In May 2018, after the XSS was fixed, I realised that Google Sites was using an unpatched version of Google Caja, so I looked if it was vulnerable to the XSS. However, the XSS wasn’t exploitable there.
After a few tests, I realised that the Google Sites Caja server would only fetch Google-owned resources like https://www.google.com or https://www.gstatic.com, but not any external resource like https://www.facebook.com.
That’s a strange behavior because this functionality is meant to fetch external resources so it looks like a broken feature. More interestingly, it is hard to determine whether an arbitrary URL belongs to Google or not, given the breadth of Google services. Unless…
Finding an SSRF in Google
Whenever I find an endpoint that fetches arbitrary content server-side, I always test for SSRF. I did it a hundred times on Google services but never had any luck. Anyway the only explanation for the weird behavior of the Google Caja server was that the fetching was happening on the internal Google network and that is why it could only fetch Google-owned resources but not external resources. I already knew this was a bug, now the question was whether it was a security bug!
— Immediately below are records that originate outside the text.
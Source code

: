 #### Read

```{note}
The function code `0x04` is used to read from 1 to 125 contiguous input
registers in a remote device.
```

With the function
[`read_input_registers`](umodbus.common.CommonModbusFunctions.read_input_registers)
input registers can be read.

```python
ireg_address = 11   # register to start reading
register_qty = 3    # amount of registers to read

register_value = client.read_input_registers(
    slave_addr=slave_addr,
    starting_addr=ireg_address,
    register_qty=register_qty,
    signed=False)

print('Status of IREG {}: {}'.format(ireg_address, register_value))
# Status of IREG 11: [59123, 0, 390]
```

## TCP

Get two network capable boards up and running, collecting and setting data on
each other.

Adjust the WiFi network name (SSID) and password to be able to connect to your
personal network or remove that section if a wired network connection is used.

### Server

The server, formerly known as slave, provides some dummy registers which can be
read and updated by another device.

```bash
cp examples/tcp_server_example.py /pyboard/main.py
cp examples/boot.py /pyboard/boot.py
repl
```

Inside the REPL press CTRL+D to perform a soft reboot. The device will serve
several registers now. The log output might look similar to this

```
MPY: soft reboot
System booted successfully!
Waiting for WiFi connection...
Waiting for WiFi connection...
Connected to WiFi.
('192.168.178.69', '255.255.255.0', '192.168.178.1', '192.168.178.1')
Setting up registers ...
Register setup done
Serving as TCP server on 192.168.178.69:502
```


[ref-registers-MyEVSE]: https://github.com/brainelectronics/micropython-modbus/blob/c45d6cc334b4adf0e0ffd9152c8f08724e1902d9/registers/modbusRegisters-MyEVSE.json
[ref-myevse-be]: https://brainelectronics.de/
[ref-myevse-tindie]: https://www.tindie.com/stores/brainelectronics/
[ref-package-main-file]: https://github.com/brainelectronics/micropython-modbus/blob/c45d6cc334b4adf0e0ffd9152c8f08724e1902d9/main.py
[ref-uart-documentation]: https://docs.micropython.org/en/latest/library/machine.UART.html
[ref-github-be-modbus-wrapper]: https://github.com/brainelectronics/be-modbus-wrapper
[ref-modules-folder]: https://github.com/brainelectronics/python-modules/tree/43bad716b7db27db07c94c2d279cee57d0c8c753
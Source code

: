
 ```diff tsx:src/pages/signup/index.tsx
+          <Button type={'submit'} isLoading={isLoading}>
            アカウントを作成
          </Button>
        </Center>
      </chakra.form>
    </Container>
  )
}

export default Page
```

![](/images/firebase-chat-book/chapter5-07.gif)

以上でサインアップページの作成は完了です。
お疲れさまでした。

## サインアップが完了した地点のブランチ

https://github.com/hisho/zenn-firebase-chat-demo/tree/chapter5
I opened the file and indeed it was full of private information from Google! \o/
Google, from the inside
First I want to say that I didn’t scan Google’s internal network. I only made 3 requests in the network to confirm the vulnerability and immediately sent a report to Google VRP. It took 48 hours to Google to fix the issue (I reported it on a Saturday), so in the meantime I couldn’t help but test 2-3 more requests to try to pivot the SSRF vulnerability into unrestricted file access or RCE but without luck.
The first request was to http://10.x.x.201/. It responded with a server status monitoring page of a “Borglet”. After a Google search, I could confirm that I was indeed inside Borg, Google’s internal large-scale cluster management system (here is a overview of the architecture). Google have open sourced the successor of Borg, Kubernetes in 2014. It seems that while Kubernetes is getting more and more popular, Google is still relying on Borg for its internal production infrastructure, but I can tell you it’s not because of the design of Borg interfaces! (edit: this is intended as a joke 😛 )
The second request was to http://10.x.x.1/ and it was also a monitoring page for another Borglet. The third request was http://10.x.x.1/getstatus, a different status monitoring page of a Borglet with more details on the jobs like permissions, arguments.
Each Borglet represents a machine, a server.
On the hardware side, both servers were using Haswell’s CPU @2.30GHz with 72 cores, which corresponds to a set of 2 or 3 Xeon E5 v3. Both servers were using the CPUs at 77%. They had 250GB of RAM, which was used at 70%. They had 1 HDD each with 2TB and no SSD. The HDD were almost empty with only 15GB used, so the data is stored elsewhere.
The processing jobs (alloc and tasks) are very diverse, I believe this optimizes ressource usage with some jobs using memory, others using CPU, network, some with high priority, etc… Some services seem very active : Video encoding, Gmail and Ads. That should not be surprising since video processing is very heavy, Gmail is one of the main Google services and Ads is, well, Google’s core business. 😉
I didn’t see Google Sites or Caja in the jobs list, so either the SSRF was going through a proxy or the Borglet on 10.x.x.201 was from a different network than the 10.x.x.201 IP I saw in my Google App Engine instance logs.
Regarding the architecture, we can find jobs related to almost all of the components of the Google Stack, in particular MapReduce, BitTable, Flume, GFS… On the technology side, Java seems to be heavily used. I didn’t see any mention of Python, C++, NodeJS or Go, but that doesn’t mean it wasn’t used so don’t draw conclusions. 😛
I should mention that Borg, like Kubernetes, relies on containers like Docker, and VMs. For video processing, it seems they are using Gvisor, a Google open-source tool that looks like a trade-off between containers performance and VMs security.